== What you are asked to do ==
Among the lines below, return each one that contains the word "display".

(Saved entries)
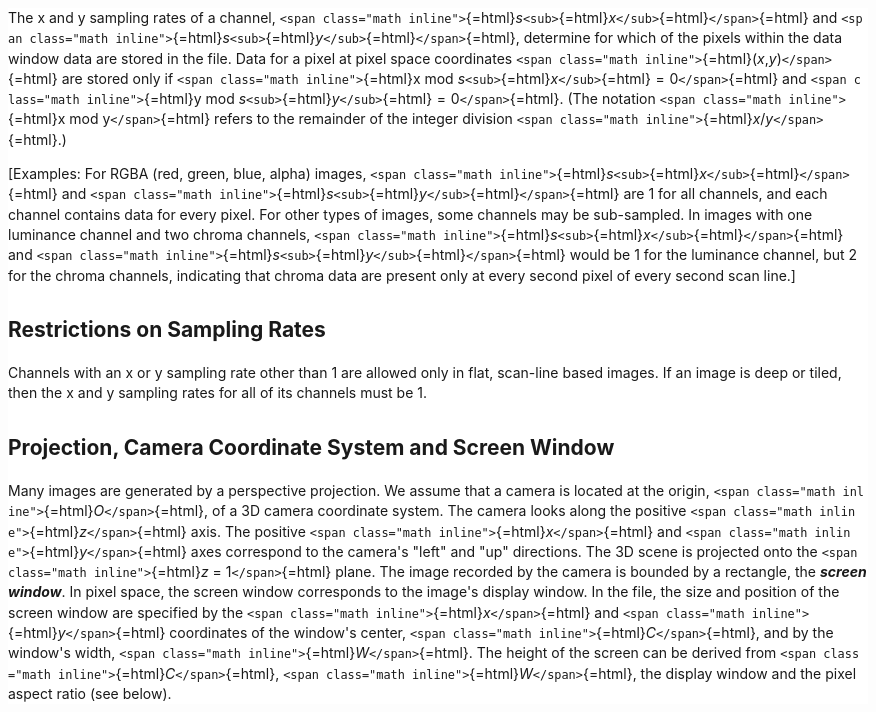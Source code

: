 The x and y sampling rates of a channel, `<span
class="math inline">`{=html}*s*`<sub>`{=html}*x*`</sub>`{=html}`</span>`{=html}
and `<span
class="math inline">`{=html}*s*`<sub>`{=html}*y*`</sub>`{=html}`</span>`{=html},
determine for which of the pixels within the data window data are stored
in the file. Data for a pixel at pixel space coordinates `<span
class="math inline">`{=html}(*x*,*y*)`</span>`{=html} are stored only if
`<span
class="math inline">`{=html}x
mod *s*`<sub>`{=html}*x*`</sub>`{=html} = 0`</span>`{=html} and `<span
class="math inline">`{=html}y
mod *s*`<sub>`{=html}*y*`</sub>`{=html} = 0`</span>`{=html}. (The
notation `<span class="math inline">`{=html}x mod y`</span>`{=html}
refers to the remainder of the integer
division `<span class="math inline">`{=html}*x*/*y*`</span>`{=html}.)

\[Examples: For RGBA (red, green, blue, alpha) images, `<span
class="math inline">`{=html}*s*`<sub>`{=html}*x*`</sub>`{=html}`</span>`{=html}
and `<span
class="math inline">`{=html}*s*`<sub>`{=html}*y*`</sub>`{=html}`</span>`{=html}
are 1 for all channels, and each channel contains data for every pixel.
For other types of images, some channels may be sub-sampled. In images
with one luminance channel and two chroma channels, `<span
class="math inline">`{=html}*s*`<sub>`{=html}*x*`</sub>`{=html}`</span>`{=html}
and `<span
class="math inline">`{=html}*s*`<sub>`{=html}*y*`</sub>`{=html}`</span>`{=html}
would be 1 for the luminance channel, but 2 for the chroma channels,
indicating that chroma data are present only at every second pixel of
every second scan line.\]

## Restrictions on Sampling Rates

Channels with an x or y sampling rate other than 1 are allowed only in
flat, scan-line based images. If an image is deep or tiled, then the x
and y sampling rates for all of its channels must be 1.

## Projection, Camera Coordinate System and Screen Window

Many images are generated by a perspective projection. We assume that a
camera is located at the origin,
`<span class="math inline">`{=html}*O*`</span>`{=html}, of a 3D camera
coordinate system. The camera looks along the positive
`<span class="math inline">`{=html}*z*`</span>`{=html} axis. The
positive `<span
class="math inline">`{=html}*x*`</span>`{=html} and
`<span class="math inline">`{=html}*y*`</span>`{=html} axes correspond
to the camera\'s "left" and "up" directions. The 3D scene is projected
onto the `<span class="math inline">`{=html}*z* = 1`</span>`{=html}
plane. The image recorded by the camera is bounded by a rectangle, the
***screen window***. In pixel space, the screen window corresponds to
the image\'s display window. In the file, the size and position of the
screen window are specified by the
`<span class="math inline">`{=html}*x*`</span>`{=html} and
`<span class="math inline">`{=html}*y*`</span>`{=html} coordinates of
the window\'s center,
`<span class="math inline">`{=html}*C*`</span>`{=html}, and by the
window\'s width, `<span class="math inline">`{=html}*W*`</span>`{=html}.
The height of the screen can be derived from
`<span class="math inline">`{=html}*C*`</span>`{=html}, `<span
class="math inline">`{=html}*W*`</span>`{=html}, the display window and
the pixel aspect ratio (see below).
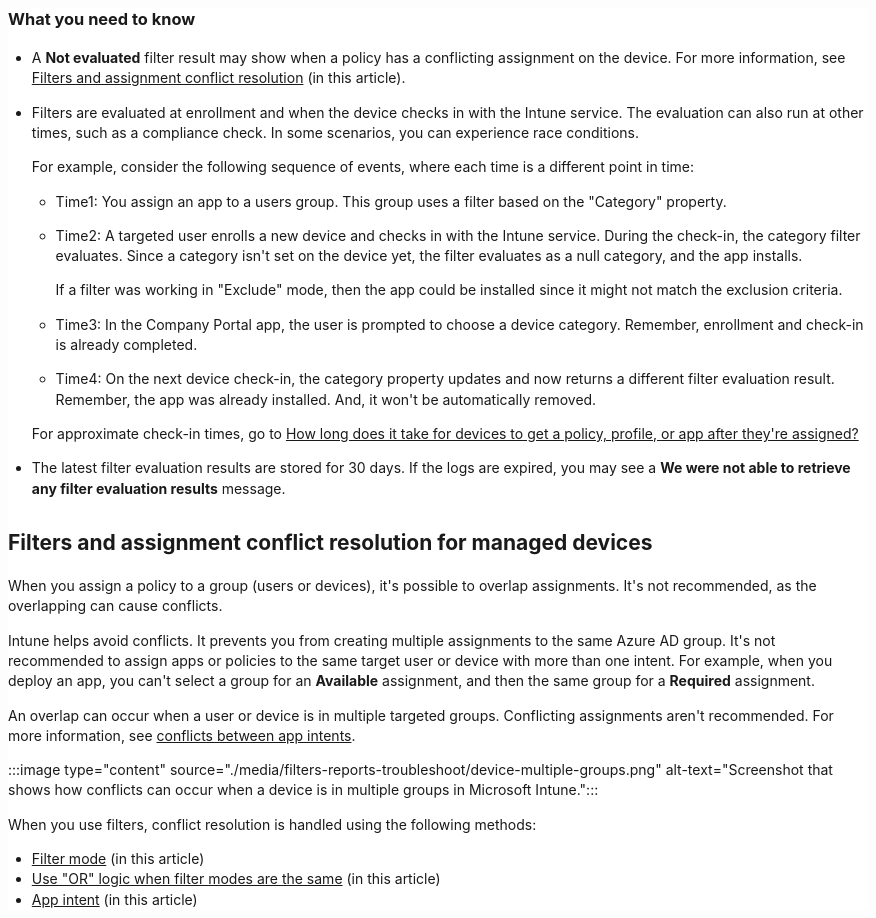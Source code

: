 ### What you need to know

- A **Not evaluated** filter result may show when a policy has a conflicting assignment on the device. For more information, see [Filters and assignment conflict resolution](#filters-and-assignment-conflict-resolution) (in this article).
- Filters are evaluated at enrollment and when the device checks in with the Intune service. The evaluation can also run at other times, such as a compliance check. In some scenarios, you can experience race conditions.

  For example, consider the following sequence of events, where each time is a different point in time:

  - Time1: You assign an app to a users group. This group uses a filter based on the "Category" property.
  - Time2: A targeted user enrolls a new device and checks in with the Intune service. During the check-in, the category filter evaluates. Since a category isn't set on the device yet, the filter evaluates as a null category, and the app installs.

    If a filter was working in "Exclude" mode, then the app could be installed since it might not match the exclusion criteria.

  - Time3: In the Company Portal app, the user is prompted to choose a device category. Remember, enrollment and check-in is already completed.
  - Time4: On the next device check-in, the category property updates and now returns a different filter evaluation result. Remember, the app was already installed. And, it won't be automatically removed.

  For approximate check-in times, go to [How long does it take for devices to get a policy, profile, or app after they're assigned?](../configuration/device-profile-troubleshoot.md#policy-refresh-intervals)

- The latest filter evaluation results are stored for 30 days. If the logs are expired, you may see a **We were not able to retrieve any filter evaluation results** message.

## Filters and assignment conflict resolution for managed devices

When you assign a policy to a group (users or devices), it's possible to overlap assignments. It's not recommended, as the overlapping can cause conflicts.

Intune helps avoid conflicts. It prevents you from creating multiple assignments to the same Azure AD group. It's not recommended to assign apps or policies to the same target user or device with more than one intent. For example, when you deploy an app, you can't select a group for an **Available** assignment, and then the same group for a **Required** assignment.

An overlap can occur when a user or device is in multiple targeted groups. Conflicting assignments aren't recommended. For more information, see [conflicts between app intents](../apps/apps-deploy.md#how-conflicts-between-app-intents-are-resolved).

:::image type="content" source="./media/filters-reports-troubleshoot/device-multiple-groups.png" alt-text="Screenshot that shows how conflicts can occur when a device is in multiple groups in Microsoft Intune.":::

When you use filters, conflict resolution is handled using the following methods:

- [Filter mode](#filter-mode) (in this article)
- [Use "OR" logic when filter modes are the same](#use-or-logic-when-filter-modes-are-the-same) (in this article)
- [App intent](#app-intent) (in this article)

== Answer area ==
the image\'s display window. In the file, the size and position of the
class="math inline">`{=html}*W*`</span>`{=html}, the display window and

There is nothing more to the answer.